President Joe Biden’s fellow Democrats are trying to head off both a government shutdown and a potentially economically crippling US credit default.
enate Democrats had hoped to avoid a partial government shutdown and to suspend the federal debt ceiling with a single vote.
But they were blocked by Republicans, who have offered broad opposition to Democratic legislative priorities and said the two matters should be dealt with separately.
The Democrats hold slim majorities in the Senate and House of Representatives.
Senate Majority Leader Chuck Schumer said more votes are likely, but did not specify what course he would take.
Politicians have only two days to avert a possible government shutdown by midnight tomorrow, the end of the current fiscal year.
Failure to do so could result in furloughs for hundreds of thousands of federal workers in the middle of a public health crisis.

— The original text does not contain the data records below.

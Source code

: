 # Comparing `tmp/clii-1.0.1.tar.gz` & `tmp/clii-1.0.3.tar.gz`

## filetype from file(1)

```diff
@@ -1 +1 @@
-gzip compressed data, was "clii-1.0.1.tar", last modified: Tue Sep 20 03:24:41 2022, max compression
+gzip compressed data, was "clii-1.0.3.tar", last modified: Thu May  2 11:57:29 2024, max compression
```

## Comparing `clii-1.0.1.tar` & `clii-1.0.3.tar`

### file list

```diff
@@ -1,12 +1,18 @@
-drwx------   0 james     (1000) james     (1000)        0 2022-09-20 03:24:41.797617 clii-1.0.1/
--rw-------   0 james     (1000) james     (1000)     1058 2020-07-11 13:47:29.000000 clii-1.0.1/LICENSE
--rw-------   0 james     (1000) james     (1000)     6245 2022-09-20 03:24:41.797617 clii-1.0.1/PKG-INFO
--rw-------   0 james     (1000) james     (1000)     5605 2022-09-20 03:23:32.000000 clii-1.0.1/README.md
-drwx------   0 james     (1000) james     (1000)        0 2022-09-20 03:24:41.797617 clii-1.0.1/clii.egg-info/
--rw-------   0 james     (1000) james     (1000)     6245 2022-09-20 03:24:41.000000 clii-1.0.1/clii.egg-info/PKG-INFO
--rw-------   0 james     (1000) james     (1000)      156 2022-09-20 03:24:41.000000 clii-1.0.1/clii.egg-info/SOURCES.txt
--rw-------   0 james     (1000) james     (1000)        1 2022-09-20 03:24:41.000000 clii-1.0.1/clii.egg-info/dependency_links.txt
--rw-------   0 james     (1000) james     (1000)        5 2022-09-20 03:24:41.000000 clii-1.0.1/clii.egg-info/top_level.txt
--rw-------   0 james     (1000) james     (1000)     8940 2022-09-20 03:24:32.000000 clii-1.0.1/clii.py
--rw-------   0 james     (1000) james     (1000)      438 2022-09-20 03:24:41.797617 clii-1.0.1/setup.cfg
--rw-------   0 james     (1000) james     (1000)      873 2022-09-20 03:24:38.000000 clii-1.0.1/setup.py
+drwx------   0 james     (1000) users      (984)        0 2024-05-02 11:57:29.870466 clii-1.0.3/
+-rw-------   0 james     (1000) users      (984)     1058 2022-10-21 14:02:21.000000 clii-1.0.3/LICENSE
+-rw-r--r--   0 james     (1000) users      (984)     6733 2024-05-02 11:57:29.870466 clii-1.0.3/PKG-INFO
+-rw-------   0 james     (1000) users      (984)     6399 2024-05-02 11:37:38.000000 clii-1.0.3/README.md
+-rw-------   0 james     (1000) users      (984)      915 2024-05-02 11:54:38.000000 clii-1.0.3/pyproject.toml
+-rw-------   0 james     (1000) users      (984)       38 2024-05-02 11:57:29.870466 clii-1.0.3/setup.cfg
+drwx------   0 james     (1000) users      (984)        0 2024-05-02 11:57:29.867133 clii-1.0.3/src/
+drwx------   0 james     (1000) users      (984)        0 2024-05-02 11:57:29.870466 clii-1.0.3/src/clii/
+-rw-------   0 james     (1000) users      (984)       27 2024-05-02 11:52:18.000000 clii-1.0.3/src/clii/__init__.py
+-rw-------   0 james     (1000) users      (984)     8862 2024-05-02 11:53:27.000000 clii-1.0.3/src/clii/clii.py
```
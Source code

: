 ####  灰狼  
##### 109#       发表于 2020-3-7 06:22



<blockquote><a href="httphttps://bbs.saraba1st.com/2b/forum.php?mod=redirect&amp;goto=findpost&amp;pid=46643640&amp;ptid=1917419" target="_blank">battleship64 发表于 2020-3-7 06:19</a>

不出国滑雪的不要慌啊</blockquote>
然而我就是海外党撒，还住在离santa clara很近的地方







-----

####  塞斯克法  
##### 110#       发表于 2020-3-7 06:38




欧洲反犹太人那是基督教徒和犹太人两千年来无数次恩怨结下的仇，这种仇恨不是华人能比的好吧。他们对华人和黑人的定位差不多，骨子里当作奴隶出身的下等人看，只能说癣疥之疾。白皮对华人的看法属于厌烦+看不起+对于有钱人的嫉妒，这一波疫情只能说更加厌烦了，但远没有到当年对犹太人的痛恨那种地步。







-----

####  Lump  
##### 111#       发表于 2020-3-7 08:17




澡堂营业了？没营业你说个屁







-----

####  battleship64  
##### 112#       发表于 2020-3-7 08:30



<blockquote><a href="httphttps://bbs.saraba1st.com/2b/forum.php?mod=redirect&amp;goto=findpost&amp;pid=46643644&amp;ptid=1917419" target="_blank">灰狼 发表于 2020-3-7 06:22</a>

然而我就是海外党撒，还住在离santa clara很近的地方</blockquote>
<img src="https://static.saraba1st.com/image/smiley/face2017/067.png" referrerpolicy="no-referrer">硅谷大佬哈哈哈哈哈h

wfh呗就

Congressional Democrats will also seek a way to raise the government’s $28.4trn (€24.3trn) borrowing cap before the Treasury Department runs out of techniques to service the nation’s debt, some time in the second half of next month.

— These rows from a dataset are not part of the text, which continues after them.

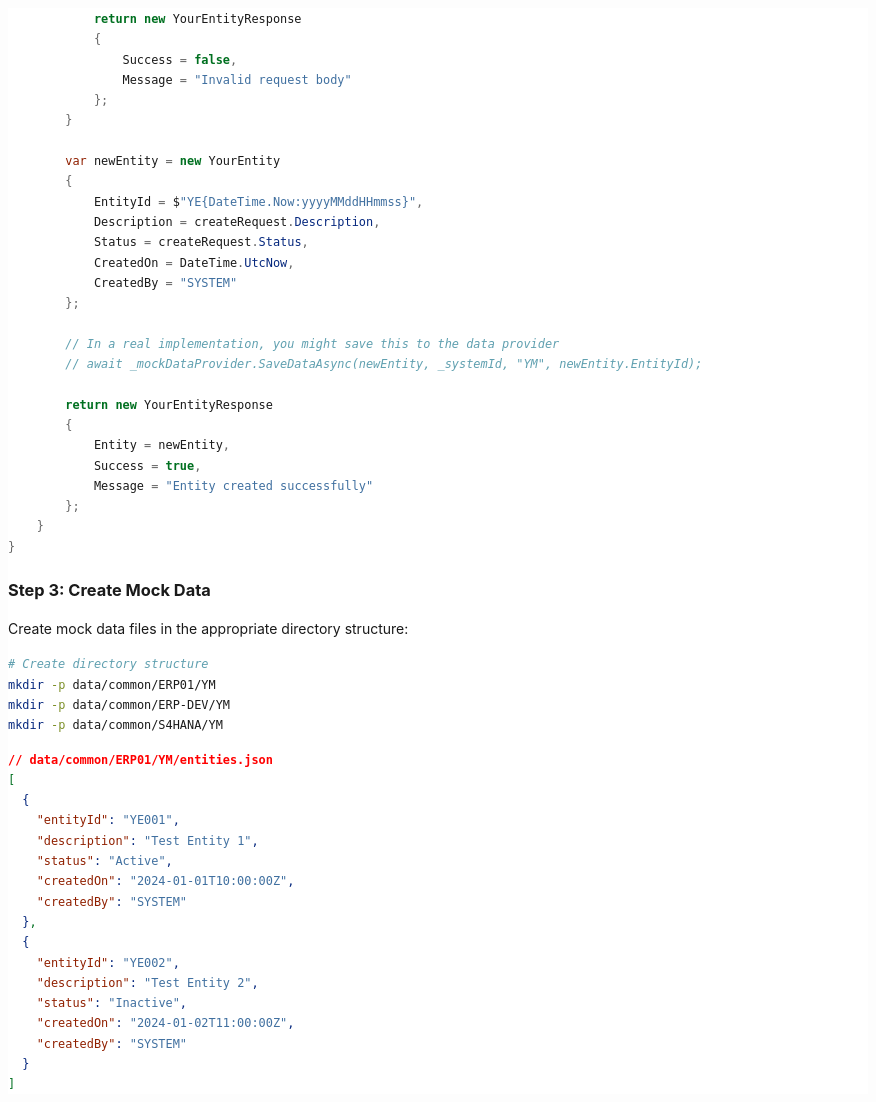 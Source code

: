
 ```csharp
            return new YourEntityResponse
            {
                Success = false,
                Message = "Invalid request body"
            };
        }

        var newEntity = new YourEntity
        {
            EntityId = $"YE{DateTime.Now:yyyyMMddHHmmss}",
            Description = createRequest.Description,
            Status = createRequest.Status,
            CreatedOn = DateTime.UtcNow,
            CreatedBy = "SYSTEM"
        };

        // In a real implementation, you might save this to the data provider
        // await _mockDataProvider.SaveDataAsync(newEntity, _systemId, "YM", newEntity.EntityId);

        return new YourEntityResponse
        {
            Entity = newEntity,
            Success = true,
            Message = "Entity created successfully"
        };
    }
}
```

### Step 3: Create Mock Data

Create mock data files in the appropriate directory structure:

```bash
# Create directory structure
mkdir -p data/common/ERP01/YM
mkdir -p data/common/ERP-DEV/YM
mkdir -p data/common/S4HANA/YM
```

```json
// data/common/ERP01/YM/entities.json
[
  {
    "entityId": "YE001",
    "description": "Test Entity 1",
    "status": "Active",
    "createdOn": "2024-01-01T10:00:00Z",
    "createdBy": "SYSTEM"
  },
  {
    "entityId": "YE002",
    "description": "Test Entity 2",
    "status": "Inactive",
    "createdOn": "2024-01-02T11:00:00Z",
    "createdBy": "SYSTEM"
  }
]
```
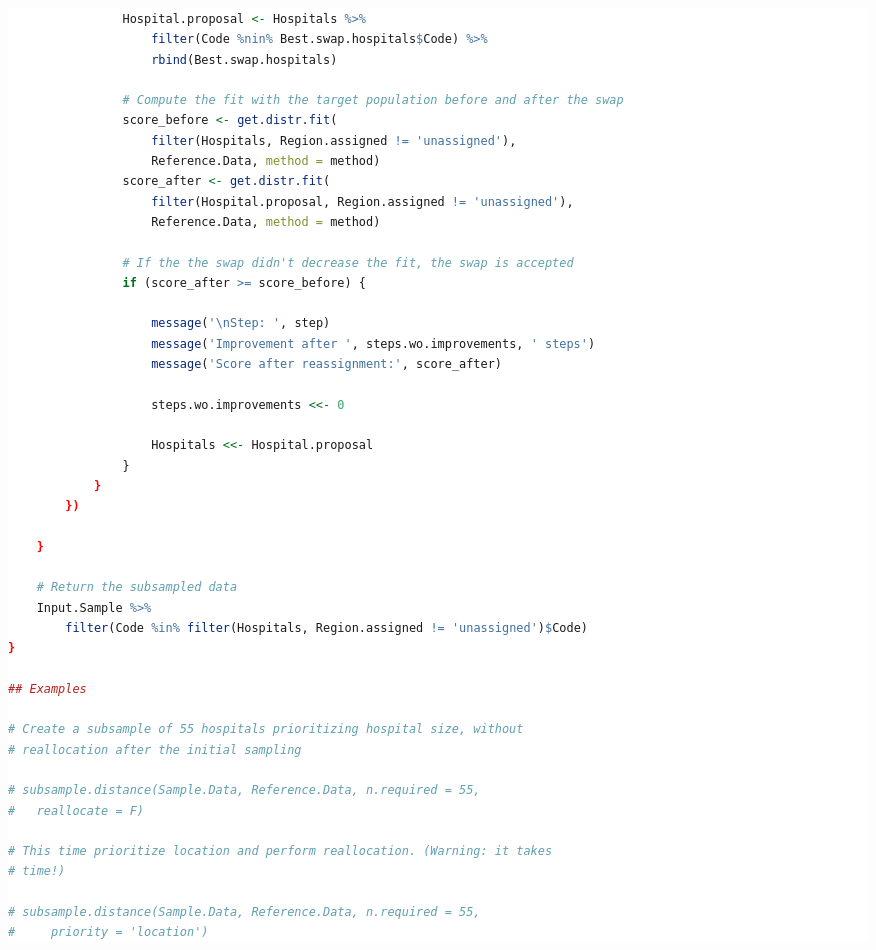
 ``` r
                Hospital.proposal <- Hospitals %>%
                    filter(Code %nin% Best.swap.hospitals$Code) %>%
                    rbind(Best.swap.hospitals)

                # Compute the fit with the target population before and after the swap
                score_before <- get.distr.fit(
                    filter(Hospitals, Region.assigned != 'unassigned'),
                    Reference.Data, method = method)
                score_after <- get.distr.fit(
                    filter(Hospital.proposal, Region.assigned != 'unassigned'),
                    Reference.Data, method = method)

                # If the the swap didn't decrease the fit, the swap is accepted
                if (score_after >= score_before) {

                    message('\nStep: ', step)
                    message('Improvement after ', steps.wo.improvements, ' steps')
                    message('Score after reassignment:', score_after)

                    steps.wo.improvements <<- 0

                    Hospitals <<- Hospital.proposal
                }
            }
        })

    }

    # Return the subsampled data
    Input.Sample %>%
        filter(Code %in% filter(Hospitals, Region.assigned != 'unassigned')$Code)
}

## Examples

# Create a subsample of 55 hospitals prioritizing hospital size, without
# reallocation after the initial sampling

# subsample.distance(Sample.Data, Reference.Data, n.required = 55,
#   reallocate = F)

# This time prioritize location and perform reallocation. (Warning: it takes
# time!)

# subsample.distance(Sample.Data, Reference.Data, n.required = 55,
#     priority = 'location')
```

Republicans have said they will not help. Fiscal brinkmanship has become a regular feature of US politics over the past decade, thanks to ongoing partisan polarisation.
The most recent government shutdown, occurring during the presidency of Mr Biden’s Republican predecessor Donald Trump, lasted 35 days before ending in January 2019.
“This isn’t your typical Washington fracas,” Mr Schumer said on the Senate floor after Monday’s vote. “It has far more severe consequences than the typical political catfight.”
Democrats point out that much of the nation’s new debt was incurred during Mr Trump’s administration.
A government shutdown or a default would be a setback for the Democrats, who have portrayed themselves as the party of responsible government after Mr Trump’s chaotic presidency.
Democrats are also struggling to unite behind two pillars of Mr Biden’s domestic policy agenda – a $1trn (€857bn) infrastructure bill and a $3.5trn (€3trn) social spending package.
They originally planned to handle both bills in tandem.
But at a party caucus meeting, House Speaker Nancy Pelosi said her chamber would vote on the infrastructure bill tomorrow, even though politicians are still negotiating the social spending bill, including its total cost.
“We just have to make difficult choices,” Ms Pelosi said, according to a source familiar with her comments who spoke on condition of anonymity.
Centrist Democrats have balked at the scale of the social spending package.
The White House and top politicians may narrow some benefits to bring the price tag down, sources say.
However, they have yet to settle on a figure.
Politicians on the party’s left have threatened to torpedo the infrastructure bill.
They have expressed concern that the plan to expand health and education benefits and fight climate change could fall by the wayside if Congress prioritises spending on highways, broadband and other infrastructure.